Working data: Begin
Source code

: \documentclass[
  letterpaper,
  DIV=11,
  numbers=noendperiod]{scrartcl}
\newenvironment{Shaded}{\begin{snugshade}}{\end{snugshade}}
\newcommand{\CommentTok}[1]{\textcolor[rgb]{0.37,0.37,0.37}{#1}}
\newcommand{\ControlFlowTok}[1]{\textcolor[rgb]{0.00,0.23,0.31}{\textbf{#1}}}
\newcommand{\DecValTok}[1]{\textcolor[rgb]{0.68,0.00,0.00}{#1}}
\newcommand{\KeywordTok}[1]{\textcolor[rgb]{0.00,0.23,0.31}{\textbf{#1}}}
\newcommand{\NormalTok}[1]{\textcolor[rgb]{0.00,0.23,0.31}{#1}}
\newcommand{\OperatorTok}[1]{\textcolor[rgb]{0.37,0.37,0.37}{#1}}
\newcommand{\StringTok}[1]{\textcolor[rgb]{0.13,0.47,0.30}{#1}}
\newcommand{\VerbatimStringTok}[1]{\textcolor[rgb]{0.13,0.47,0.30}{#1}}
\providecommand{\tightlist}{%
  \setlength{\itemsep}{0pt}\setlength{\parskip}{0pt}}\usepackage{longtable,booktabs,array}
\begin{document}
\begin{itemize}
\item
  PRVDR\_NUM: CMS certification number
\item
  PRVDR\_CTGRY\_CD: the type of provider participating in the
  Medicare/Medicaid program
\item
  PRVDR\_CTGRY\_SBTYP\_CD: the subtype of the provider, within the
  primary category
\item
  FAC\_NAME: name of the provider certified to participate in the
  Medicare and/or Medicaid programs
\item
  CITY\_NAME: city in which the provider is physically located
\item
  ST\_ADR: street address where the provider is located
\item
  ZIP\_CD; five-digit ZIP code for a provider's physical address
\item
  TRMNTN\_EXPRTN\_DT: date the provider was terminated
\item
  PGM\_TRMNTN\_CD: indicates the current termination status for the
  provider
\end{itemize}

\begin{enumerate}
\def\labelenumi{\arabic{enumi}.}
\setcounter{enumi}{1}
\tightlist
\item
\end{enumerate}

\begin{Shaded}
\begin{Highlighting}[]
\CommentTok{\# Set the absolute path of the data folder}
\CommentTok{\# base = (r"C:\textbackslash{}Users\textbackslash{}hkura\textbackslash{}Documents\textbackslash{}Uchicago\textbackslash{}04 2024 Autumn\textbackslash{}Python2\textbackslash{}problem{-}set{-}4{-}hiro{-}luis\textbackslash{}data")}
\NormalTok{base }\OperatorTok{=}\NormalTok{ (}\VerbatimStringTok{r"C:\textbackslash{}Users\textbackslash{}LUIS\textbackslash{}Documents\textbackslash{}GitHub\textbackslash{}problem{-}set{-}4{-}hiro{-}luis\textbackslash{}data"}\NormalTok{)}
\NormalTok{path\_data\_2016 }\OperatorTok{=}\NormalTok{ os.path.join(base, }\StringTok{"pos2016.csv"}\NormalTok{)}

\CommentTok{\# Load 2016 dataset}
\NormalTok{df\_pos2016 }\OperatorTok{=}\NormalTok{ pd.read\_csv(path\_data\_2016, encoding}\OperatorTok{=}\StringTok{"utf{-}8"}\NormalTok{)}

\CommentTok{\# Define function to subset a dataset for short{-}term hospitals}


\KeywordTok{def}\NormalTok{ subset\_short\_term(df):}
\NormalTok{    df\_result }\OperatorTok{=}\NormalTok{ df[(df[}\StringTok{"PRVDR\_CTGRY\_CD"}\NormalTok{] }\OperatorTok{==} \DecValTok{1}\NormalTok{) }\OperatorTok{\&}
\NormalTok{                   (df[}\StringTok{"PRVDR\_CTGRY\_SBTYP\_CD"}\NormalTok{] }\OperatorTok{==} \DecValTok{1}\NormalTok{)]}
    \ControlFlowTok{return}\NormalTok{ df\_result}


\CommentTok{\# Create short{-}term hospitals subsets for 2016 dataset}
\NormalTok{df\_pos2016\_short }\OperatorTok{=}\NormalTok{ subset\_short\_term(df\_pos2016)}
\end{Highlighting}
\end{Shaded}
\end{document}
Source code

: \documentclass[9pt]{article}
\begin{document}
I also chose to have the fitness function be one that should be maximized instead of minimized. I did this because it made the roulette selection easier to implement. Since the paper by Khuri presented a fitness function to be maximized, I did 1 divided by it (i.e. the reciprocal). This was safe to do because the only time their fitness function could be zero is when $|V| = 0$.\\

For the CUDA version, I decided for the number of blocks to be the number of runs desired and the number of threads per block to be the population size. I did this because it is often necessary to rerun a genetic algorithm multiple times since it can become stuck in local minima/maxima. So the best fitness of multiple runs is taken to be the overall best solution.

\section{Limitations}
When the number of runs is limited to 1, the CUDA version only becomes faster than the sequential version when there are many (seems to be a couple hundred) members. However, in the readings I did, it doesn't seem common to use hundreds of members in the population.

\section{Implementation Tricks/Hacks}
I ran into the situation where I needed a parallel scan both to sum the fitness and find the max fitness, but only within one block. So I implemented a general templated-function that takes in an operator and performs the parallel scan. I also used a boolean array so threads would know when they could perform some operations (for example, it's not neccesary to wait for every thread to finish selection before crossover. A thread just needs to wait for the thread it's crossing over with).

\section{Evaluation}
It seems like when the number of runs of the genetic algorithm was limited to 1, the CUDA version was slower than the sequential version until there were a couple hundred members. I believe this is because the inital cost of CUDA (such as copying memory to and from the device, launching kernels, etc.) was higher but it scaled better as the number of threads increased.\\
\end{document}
Working data: End
Working data: Begin
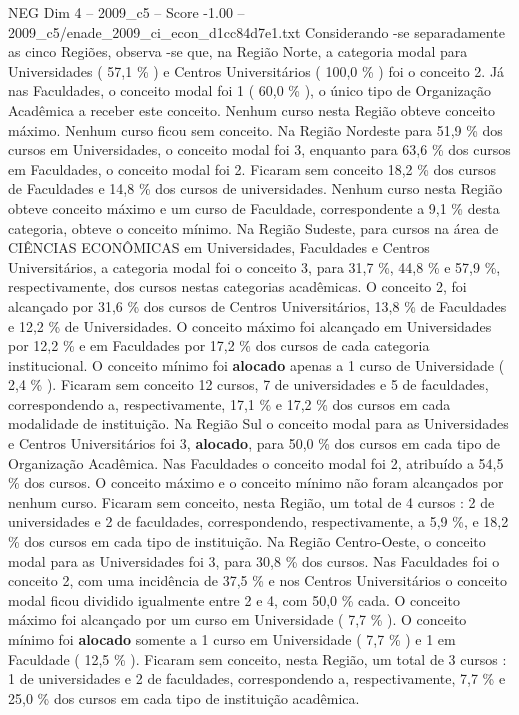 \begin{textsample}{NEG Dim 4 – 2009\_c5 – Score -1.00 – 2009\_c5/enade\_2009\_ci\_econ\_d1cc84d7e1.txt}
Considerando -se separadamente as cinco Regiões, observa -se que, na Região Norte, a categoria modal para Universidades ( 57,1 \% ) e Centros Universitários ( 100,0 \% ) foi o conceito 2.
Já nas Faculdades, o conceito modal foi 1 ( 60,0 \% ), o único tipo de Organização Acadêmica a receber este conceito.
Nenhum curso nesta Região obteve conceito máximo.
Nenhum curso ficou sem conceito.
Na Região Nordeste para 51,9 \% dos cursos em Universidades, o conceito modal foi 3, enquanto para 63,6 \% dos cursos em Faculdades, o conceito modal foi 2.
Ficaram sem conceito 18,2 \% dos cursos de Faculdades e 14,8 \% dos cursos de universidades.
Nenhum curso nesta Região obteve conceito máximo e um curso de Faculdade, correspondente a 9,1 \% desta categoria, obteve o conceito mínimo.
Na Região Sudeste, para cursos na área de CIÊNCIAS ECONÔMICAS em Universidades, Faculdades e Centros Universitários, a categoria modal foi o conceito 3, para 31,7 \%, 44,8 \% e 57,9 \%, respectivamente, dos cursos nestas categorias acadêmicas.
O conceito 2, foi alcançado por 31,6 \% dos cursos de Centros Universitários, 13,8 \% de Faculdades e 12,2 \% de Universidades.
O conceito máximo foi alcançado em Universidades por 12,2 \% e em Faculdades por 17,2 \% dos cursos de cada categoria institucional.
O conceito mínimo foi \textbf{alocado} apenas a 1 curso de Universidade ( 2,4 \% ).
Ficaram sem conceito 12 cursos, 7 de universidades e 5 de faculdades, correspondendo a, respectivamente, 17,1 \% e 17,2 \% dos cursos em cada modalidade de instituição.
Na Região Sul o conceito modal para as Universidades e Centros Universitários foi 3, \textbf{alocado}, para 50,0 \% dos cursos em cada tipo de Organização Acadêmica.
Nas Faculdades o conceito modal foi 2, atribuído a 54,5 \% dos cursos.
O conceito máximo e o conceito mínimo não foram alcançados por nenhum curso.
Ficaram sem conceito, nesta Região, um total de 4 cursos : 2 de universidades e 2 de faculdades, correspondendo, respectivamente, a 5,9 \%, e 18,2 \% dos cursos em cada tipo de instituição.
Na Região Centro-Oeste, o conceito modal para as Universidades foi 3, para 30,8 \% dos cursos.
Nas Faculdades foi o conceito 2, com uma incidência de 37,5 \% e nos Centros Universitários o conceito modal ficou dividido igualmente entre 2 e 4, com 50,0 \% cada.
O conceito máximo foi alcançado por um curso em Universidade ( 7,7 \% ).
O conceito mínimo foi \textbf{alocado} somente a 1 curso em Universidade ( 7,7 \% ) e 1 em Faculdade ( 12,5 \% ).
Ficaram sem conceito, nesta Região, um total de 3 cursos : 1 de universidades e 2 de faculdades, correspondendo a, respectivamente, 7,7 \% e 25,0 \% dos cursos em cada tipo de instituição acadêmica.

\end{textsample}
Working data: End
__Task requirements__
Look above for the line holding "O conceito 2, foi" and the line holding "Faculdade ( 12,5 \% ).". Retype both, and every line between them, word for word and nothing else.

__Expected answer__
O conceito 2, foi alcançado por 31,6 \% dos cursos de Centros Universitários, 13,8 \% de Faculdades e 12,2 \% de Universidades.
O conceito máximo foi alcançado em Universidades por 12,2 \% e em Faculdades por 17,2 \% dos cursos de cada categoria institucional.
O conceito mínimo foi \textbf{alocado} apenas a 1 curso de Universidade ( 2,4 \% ).
Ficaram sem conceito 12 cursos, 7 de universidades e 5 de faculdades, correspondendo a, respectivamente, 17,1 \% e 17,2 \% dos cursos em cada modalidade de instituição.
Na Região Sul o conceito modal para as Universidades e Centros Universitários foi 3, \textbf{alocado}, para 50,0 \% dos cursos em cada tipo de Organização Acadêmica.
Nas Faculdades o conceito modal foi 2, atribuído a 54,5 \% dos cursos.
O conceito máximo e o conceito mínimo não foram alcançados por nenhum curso.
Ficaram sem conceito, nesta Região, um total de 4 cursos : 2 de universidades e 2 de faculdades, correspondendo, respectivamente, a 5,9 \%, e 18,2 \% dos cursos em cada tipo de instituição.
Na Região Centro-Oeste, o conceito modal para as Universidades foi 3, para 30,8 \% dos cursos.
Nas Faculdades foi o conceito 2, com uma incidência de 37,5 \% e nos Centros Universitários o conceito modal ficou dividido igualmente entre 2 e 4, com 50,0 \% cada.
O conceito máximo foi alcançado por um curso em Universidade ( 7,7 \% ).
O conceito mínimo foi \textbf{alocado} somente a 1 curso em Universidade ( 7,7 \% ) e 1 em Faculdade ( 12,5 \% ).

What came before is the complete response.